Ces contextes créent un terreau silencieux de solitude intérieure et de privation émotionnelle, souvent niées parce qu’elles ne sont pas spectaculaires, et parce que le mal-être qui en découle se vit dans le silence et la confusion.

3. Des violences psychiques banalisées

Il existe des formes de violence douces, invisibles, insidieuses, mais pourtant dévastatrices :

  • Le chantage affectif
  • La manipulation ou la culpabilisation constante
  • Les moqueries déguisées en humour
  • L’amour conditionnel : « Je t’aime si tu fais ce que j’attends de toi. »

Ces expériences ne laissent pas de bleus sur le corps, mais elles marquent l’estime de soi, la confiance, la sécurité intérieure. Et comme personne ne les nomme, la victime doute de sa réalité.

4. Les croyances et conditionnements hérités de l’enfance

Ce type d’environnement façonne des croyances inconscientes et durables :

  • « Je dois mériter l’amour. »
  • « Je ne dois pas faire de vagues. »
  • « Si je me montre tel.le que je suis, on m’abandonnera. »
  • « Je dois porter les autres pour exister. »

Ces croyances deviennent des filtres inconscients, des automatismes qui influencent vos relations, vos choix de vie, et votre lien à vous-même. Elles vous enferment dans un rôle qui ne vous appartient pas… jusqu’à ce que le corps ou la vie vous pousse à questionner ces schémas.

5. Pourquoi ces blessures invisibles sont si difficiles à identifier (et à assumer)

L’un des plus grands obstacles à la guérison de ces blessures invisibles, c’est le doute. Parce qu’il n’y a pas de “preuves”, parce que vos souvenirs sont flous, parce que votre entourage banalise tout ça, vous vous demandez :

  • « Est-ce que j’invente ? »
  • « Est-ce que je dramatise ? »
  • « Est-ce que j’ai le droit d’aller mal ? »

Cette confusion intérieure est typique chez les personnes ayant vécu une forme de négligence émotionnelle ou de violence psychologique banalisée.

6. Guérir de ces blessures invisibles : un chemin de libération

La bonne nouvelle, c’est qu’on peut sortir de ces schémas.
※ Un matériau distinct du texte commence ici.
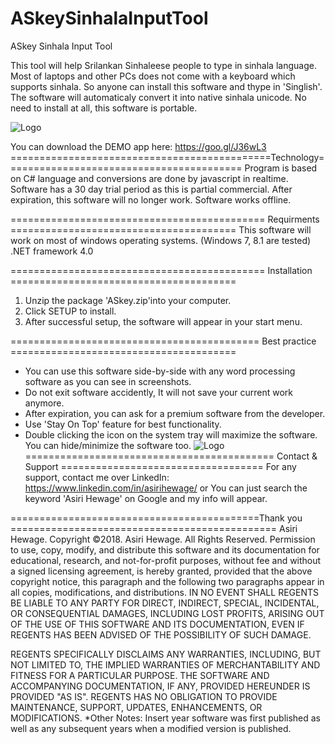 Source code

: # ASkeySinhalaInputTool
ASkey Sinhala Input Tool

This tool will help Srilankan Sinhaleese people to type in sinhala language. Most of laptops and other PCs does not come with a keyboard which supports sinhala. So anyone can install this software and thype in 'Singlish'. The software will automaticaly convert it into native sinhala unicode. 
No need to install at all, this software is portable.

![Logo](https://1.bp.blogspot.com/-DmvMC8aZxEE/WyRtWGU9E7I/AAAAAAAACrI/dFWVsM0C1Pk-pF0FDNnup0XiOMY2zCQOgCLcBGAs/s320/favicon-1024.png)

You can download the DEMO app here: https://goo.gl/J36wL3
=============================================Technology=========================================
Program is based on C# language and conversions are done by javascript in realtime.
Software has a 30 day trial period as this is partial commercial.
After expiration, this software will no longer work.
Software works offline.

============================================ Requirments =======================================
This software will work on most of windows operating systems. (Windows 7, 8.1 are tested)
.NET framework 4.0

============================================ Installation =======================================
1. Unzip the package 'ASkey.zip'into your computer.
2. Click SETUP to install.
3. After successful setup, the software will appear in your start menu.

=========================================== Best practice =======================================
* You can use this software side-by-side with any word processing software as you can see in screenshots.
* Do not exit software accidently, It will not save your current work anymore.
* After expiration, you can ask for a premium software from the developer.
* Use 'Stay On Top' feature for best functionality.
* Double clicking the icon on the system tray will maximize the software. You can hide/minimize the software too. 
![Logo](https://2.bp.blogspot.com/-3xNju1GYJ1U/WyRtZWLWLiI/AAAAAAAACrM/34sGo_fsTVwW5TW2qzKMBVPS5kLb271KQCEwYBhgL/s640/aski%2B2.png)
=========================================== Contact & Support ===================================
For any support, contact me over LinkedIn: https://www.linkedin.com/in/asirihewage/
or
You can just search the keyword 'Asiri Hewage' on Google and my info will appear.

===========================================Thank you ==============================================
Asiri Hewage.
Copyright ©2018. Asiri Hewage. All Rights Reserved. Permission to use, copy, modify, and distribute this software and its documentation for educational, research, and not-for-profit purposes, without fee and without a signed licensing agreement, is hereby granted, provided that the above copyright notice, this paragraph and the following two paragraphs appear in all copies, modifications, and distributions.
IN NO EVENT SHALL REGENTS BE LIABLE TO ANY PARTY FOR DIRECT, INDIRECT, SPECIAL, INCIDENTAL, OR CONSEQUENTIAL DAMAGES, INCLUDING LOST PROFITS, ARISING OUT OF THE USE OF THIS SOFTWARE AND ITS DOCUMENTATION, EVEN IF REGENTS HAS BEEN ADVISED OF THE POSSIBILITY OF SUCH DAMAGE.

REGENTS SPECIFICALLY DISCLAIMS ANY WARRANTIES, INCLUDING, BUT NOT LIMITED TO, THE IMPLIED WARRANTIES OF MERCHANTABILITY AND FITNESS FOR A PARTICULAR PURPOSE. THE SOFTWARE AND ACCOMPANYING DOCUMENTATION, IF ANY, PROVIDED HEREUNDER IS PROVIDED "AS IS". REGENTS HAS NO OBLIGATION TO PROVIDE MAINTENANCE, SUPPORT, UPDATES, ENHANCEMENTS, OR MODIFICATIONS.
*Other Notes: Insert year software was first published as well as any subsequent years when a modified version is published.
Le travail thérapeutique (en hypnose humaniste notamment) permet :

  • de reconnaître et légitimer ce que vous avez vécu
  • de mettre de la lumière sur les conditionnements inconscients
  • de vous reconnecter à vos besoins profonds
  • de réparer l’image de vous-même
  • de retrouver un sentiment de sécurité et de liberté intérieure

Ce processus demande du courage, mais il ouvre un espace de transformation profonde.
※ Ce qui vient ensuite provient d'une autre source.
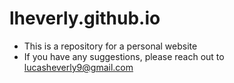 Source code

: # lheverly.github.io
* This is a repository for a personal website 
* If you have any suggestions, please reach out to lucasheverly9@gmail.com
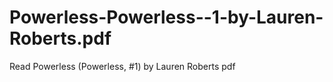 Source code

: # Powerless-Powerless--1-by-Lauren-Roberts.pdf
Read Powerless (Powerless, #1) by Lauren  Roberts pdf
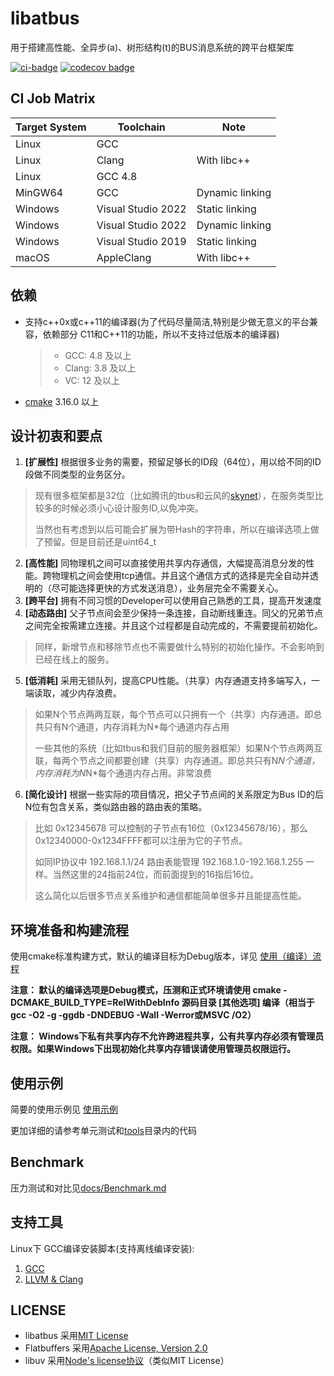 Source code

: # libatbus

用于搭建高性能、全异步(a)、树形结构(t)的BUS消息系统的跨平台框架库

[![ci-badge]][ci-link] [![codecov badge]][codecov status]

[ci-badge]: https://github.com/atframework/libatbus/actions/workflows/main.yml/badge.svg "Github action build status"
[ci-link]:  https://github.com/atframework/libatbus/actions/workflows/main.yml "Github action build status"
[codecov badge]: https://codecov.io/gh/atframework/libatbus/branch/main/graph/badge.svg
[codecov status]: https://codecov.io/gh/atframework/libatbus

## CI Job Matrix

| Target System | Toolchain          | Note                  |
| ------------- | ------------------ | --------------------- |
| Linux         | GCC                |
| Linux         | Clang              | With libc++           |
| Linux         | GCC 4.8            |
| MinGW64       | GCC                | Dynamic linking       |
| Windows       | Visual Studio 2022 | Static linking        |
| Windows       | Visual Studio 2022 | Dynamic linking       |
| Windows       | Visual Studio 2019 | Static linking        |
| macOS         | AppleClang         | With libc++           |

## 依赖

+ 支持c++0x或c++11的编译器(为了代码尽量简洁,特别是少做无意义的平台兼容，依赖部分 C11和C++11的功能，所以不支持过低版本的编译器)
  > + GCC: 4.8 及以上
  > + Clang: 3.8 及以上
  > + VC: 12 及以上

+ [cmake](https://cmake.org/download/) 3.16.0 以上

## 设计初衷和要点

1. **[扩展性]** 根据很多业务的需要，预留足够长的ID段（64位），用以给不同的ID段做不同类型的业务区分。
  > 现有很多框架都是32位（比如腾讯的tbus和云风的[skynet](https://github.com/cloudwu/skynet)），在服务类型比较多的时候必须小心设计服务ID,以免冲突。
  >
  > 当然也有考虑到以后可能会扩展为带Hash的字符串，所以在编译选项上做了预留。但是目前还是uint64_t

2. **[高性能]** 同物理机之间可以直接使用共享内存通信，大幅提高消息分发的性能。跨物理机之间会使用tcp通信。并且这个通信方式的选择是完全自动并透明的（尽可能选择更快的方式发送消息），业务层完全不需要关心。
3. **[跨平台]** 拥有不同习惯的Developer可以使用自己熟悉的工具，提高开发速度
4. **[动态路由]** 父子节点间会至少保持一条连接，自动断线重连。同父的兄弟节点之间完全按需建立连接。并且这个过程都是自动完成的，不需要提前初始化。
  > 同样，新增节点和移除节点也不需要做什么特别的初始化操作。不会影响到已经在线上的服务。

5. **[低消耗]** 采用无锁队列，提高CPU性能。（共享）内存通道支持多端写入，一端读取，减少内存浪费。
  > 如果N个节点两两互联，每个节点可以只拥有一个（共享）内存通道。即总共只有N个通道，内存消耗为N*每个通道内存占用
  >
  > 一些其他的系统（比如tbus和我们目前的服务器框架）如果N个节点两两互联，每两个节点之间都要创建（共享）内存通道。即总共只有N*N个通道，内存消耗为N*N*每个通道内存占用。非常浪费

6. **[简化设计]** 根据一些实际的项目情况，把父子节点间的关系限定为Bus ID的后N位有包含关系，类似路由器的路由表的策略。
  > 比如 0x12345678 可以控制的子节点有16位（0x12345678/16），那么0x12340000-0x1234FFFF都可以注册为它的子节点。
  >
  > 如同IP协议中 192.168.1.1/24 路由表能管理 192.168.1.0-192.168.1.255 一样。当然这里的24指前24位，而前面提到的16指后16位。
  >
  > 这么简化以后很多节点关系维护和通信都能简单很多并且能提高性能。

## 环境准备和构建流程

使用cmake标准构建方式，默认的编译目标为Debug版本，详见 [使用（编译）流程](docs/Build.md)

**注意： 默认的编译选项是Debug模式，压测和正式环境请使用 cmake -DCMAKE_BUILD_TYPE=RelWithDebInfo 源码目录 [其他选项] 编译（相当于gcc -O2 -g -ggdb -DNDEBUG -Wall -Werror或MSVC /O2）**

**注意： Windows下私有共享内存不允许跨进程共享，公有共享内存必须有管理员权限。如果Windows下出现初始化共享内存错误请使用管理员权限运行。**

## 使用示例

简要的使用示例见 [使用示例](docs/Usage.md)

更加详细的请参考单元测试和[tools](tools)目录内的代码

## Benchmark

压力测试和对比见[docs/Benchmark.md](docs/Benchmark.md)

## 支持工具

Linux下 GCC编译安装脚本(支持离线编译安装):

1. [GCC](https://github.com/owent-utils/bash-shell/tree/master/GCC%20Installer)
2. [LLVM & Clang](https://github.com/owent-utils/bash-shell/tree/master/LLVM%26Clang%20Installer)

## LICENSE

+ libatbus 采用[MIT License](LICENSE)
+ Flatbuffers 采用[Apache License, Version 2.0](LICENSE-Apache.txt)
+ libuv 采用[Node's license协议](NODE_S_LICENSE)（类似MIT License）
Conclusion : écouter ce qui ne se voit pas

Si vous vous sentez mal sans raison “valable”, ce n’est ni un caprice ni une faiblesse.

C’est peut-être un signal silencieux mais précieux, une invitation à aller explorer ce qui s’est joué dans l’ombre de votre histoire, là où l’enfant que vous étiez a parfois dû s’adapter au prix de ses besoins profonds.
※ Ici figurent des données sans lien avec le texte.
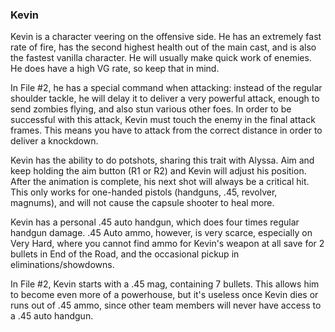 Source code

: ### Kevin

Kevin is a character veering on the offensive side. He has an extremely fast rate of fire, has the second highest health out of the main cast, and is also the fastest vanilla character. He will usually make quick work of enemies. He does have a high VG rate, so keep that in mind.

In File #2, he has a special command when attacking: instead of the regular shoulder tackle, he will delay it to deliver a very powerful attack, enough to send zombies flying, and also stun various other foes. In order to be successful with this attack, Kevin must touch the enemy in the final attack frames. This means you have to attack from the correct distance in order to deliver a knockdown.

Kevin has the ability to do potshots, sharing this trait with Alyssa. Aim and keep holding the aim button (R1 or R2) and Kevin will adjust his position. After the animation is complete, his next shot will always be a critical hit. This only works for one-handed pistols (handguns, .45, revolver, magnums), and will not cause the capsule shooter to heal more.

Kevin has a personal .45 auto handgun, which does four times regular handgun damage. .45 Auto ammo, however, is very scarce, especially on Very Hard, where you cannot find ammo for Kevin's weapon at all save for 2 bullets in End of the Road, and the occasional pickup in eliminations/showdowns.

In File #2, Kevin starts with a .45 mag, containing 7 bullets. This allows him to become even more of a powerhouse, but it's useless once Kevin dies or runs out of .45 ammo, since other team members will never have access to a .45 auto handgun. 
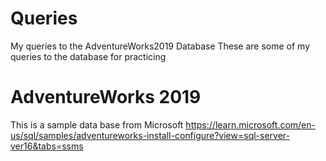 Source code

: # Queries
My queries to the AdventureWorks2019 Database
These are some of my queries to the database for practicing

# AdventureWorks 2019
This is a sample data base from Microsoft
https://learn.microsoft.com/en-us/sql/samples/adventureworks-install-configure?view=sql-server-ver16&tabs=ssms

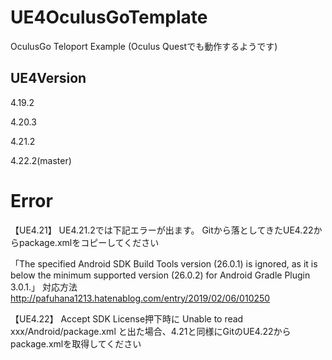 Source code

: # UE4OculusGoTemplate
OculusGo Teloport Example
(Oculus Questでも動作するようです)

## UE4Version
4.19.2

4.20.3

4.21.2

4.22.2(master)


# Error
【UE4.21】
UE4.21.2では下記エラーが出ます。
Gitから落としてきたUE4.22からpackage.xmlをコピーしてください

「The specified Android SDK Build Tools version (26.0.1) is ignored, 
as it is below the minimum supported version (26.0.2) for Android Gradle Plugin 3.0.1.」
対応方法
http://pafuhana1213.hatenablog.com/entry/2019/02/06/010250

【UE4.22】
Accept SDK License押下時に
Unable to read xxx/Android/package.xml
と出た場合、4.21と同様にGitのUE4.22からpackage.xmlを取得してください
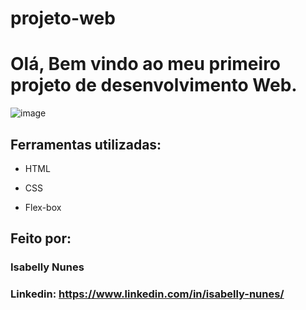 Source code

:# projeto-web
# Olá, Bem vindo ao meu primeiro projeto de desenvolvimento Web.

![image](https://github.com/isabelly-nunes/projeto-web1/assets/148151608/f5a8d4e3-8b07-46ca-991a-ee5f7b3749cd)

## Ferramentas utilizadas:

* HTML

* CSS

* Flex-box
  
## Feito por:

### Isabelly Nunes

### Linkedin: https://www.linkedin.com/in/isabelly-nunes/
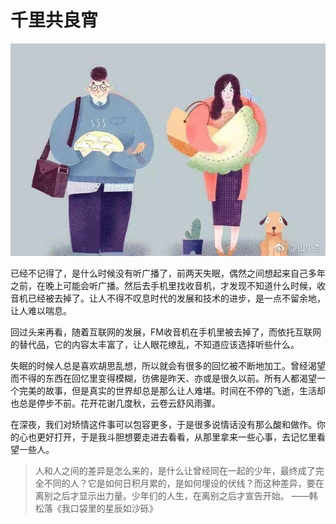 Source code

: # 千里共良宵

[annotation]: <id> (dc40a9b1-3498-43c3-960c-7069689c74f8)
[annotation]: <status> (protect)
[annotation]: <create_time> (2019-04-27 00:50:04)
[annotation]: <category> (心情随笔)
[annotation]: <url> (http://blog.ccyg.studio/article/dc40a9b1-3498-43c3-960c-7069689c74f8)


![山小杏-千里共良宵](images/山小杏-千里共良宵.jpg "山小杏-千里共良宵")

已经不记得了，是什么时候没有听广播了，前两天失眠，偶然之间想起来自己多年之前，在晚上可能会听广播。然后去手机里找收音机，才发现不知道什么时候，收音机已经被去掉了。让人不得不叹息时代的发展和技术的进步，是一点不留余地，让人难以喘息。

回过头来再看，随着互联网的发展，FM收音机在手机里被去掉了，而依托互联网的替代品，它的内容太丰富了，让人眼花缭乱，不知道应该选择听些什么。

<div class='ui jplayer audio' data-url='https://od.qingting.fm/m4a/5cba7b5d7cb8915df462fdbb_9145280_64.m4a' format='m4a'></div>

失眠的时候人总是喜欢胡思乱想，所以就会有很多的回忆被不断地加工。曾经渴望而不得的东西在回忆里变得模糊，彷佛是昨天、亦或是很久以前。所有人都渴望一个完美的故事，但是真实的世界却总是那么让人难堪。时间在不停的飞逝，生活却也总是停步不前。花开花谢几度秋，云卷云舒风雨骤。

在深夜，我们对矫情这件事可以包容更多，于是很多说情话没有那么酸和做作。你的心也更好打开，于是我斗胆想要走进去看看，从那里拿来一些心事，去记忆里看望一些人。

> 人和人之间的差异是怎么来的，是什么让曾经同在一起的少年，最终成了完全不同的人？它是如何日积月累的，是如何埋设的伏线？而这种差异，要在离别之后才显示出力量。少年们的人生，在离别之后才宣告开始。 ——韩松落《我口袋里的星辰如沙砾》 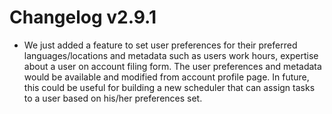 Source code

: Changelog v2.9.1
================

* We just added a feature to set user preferences for their preferred languages/locations and metadata such as users work hours, expertise about a user on account filing form. The user preferences and metadata would be available and modified from account profile page. In future, this could be useful for building a new scheduler that can assign tasks to a user based on his/her preferences set.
Écouter ce mal-être – en mettant en lumière ces blessures invisibles – c’est déjà commencer à se réparer.

Il est possible d’aller à la rencontre de cet enfant intérieur, de mettre de la lumière sur ce passé invisible, et de vous en libérer peu à peu — pour enfin vous sentir vivant·e, aligné·e, en paix avec vous-même.

Si cet appel résonne en vous, je vous accueille avec bienveillance en consultation, à mon cabinet sur Saint-Avé (56) ou en visio, car vous n’avez pas à continuer seul·e ce chemin.

➡️ Prenez rendez-vous ici et offrez-vous l’espace d’aller à votre propre rencontre.

Et si vous êtes parent aujourd’hui…

Peut-être que ce que vous venez de lire fait naître en vous des doutes, voire une pointe de culpabilité. C’est humain. On voudrait tant bien faire, tant protéger nos enfants.
Mais souvenez-vous : aucune enfance n’est exempte de blessures. Ce n’est pas possible, même avec tout l’amour et la sécurité du monde.

L’essentiel n’est pas d’être parfait, mais de rester disponible, à l’écoute, y compris quand vos enfants grandiront et auront peut-être besoin de vous parler de leur vécu.

Car ce qui fait le plus mal, chez beaucoup d’adultes que j’accompagne, ce n’est pas tant ce qu’ils ont vécu, mais le fait de ne pas avoir été crus ou entendus lorsqu’ils ont voulu en parler.
Être capable d’accueillir cela (ces blessures invisibles) un jour, avec humilité et amour, c’est déjà profondément réparateur.